> [Data records]
=== Begin Enclosure ===

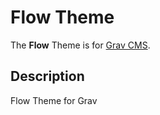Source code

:# Flow Theme

The **Flow** Theme is for [Grav CMS](http://github.com/getgrav/grav).  

## Description

Flow Theme for Grav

=== End Enclosure ===

> [EXERCISE GOAL]
Repeat the data above in full and exactly. Omit every image.

> [FINISHED EXERCISE]
Source code

:# Flow Theme

The **Flow** Theme is for [Grav CMS](http://github.com/getgrav/grav).  

## Description

Flow Theme for Grav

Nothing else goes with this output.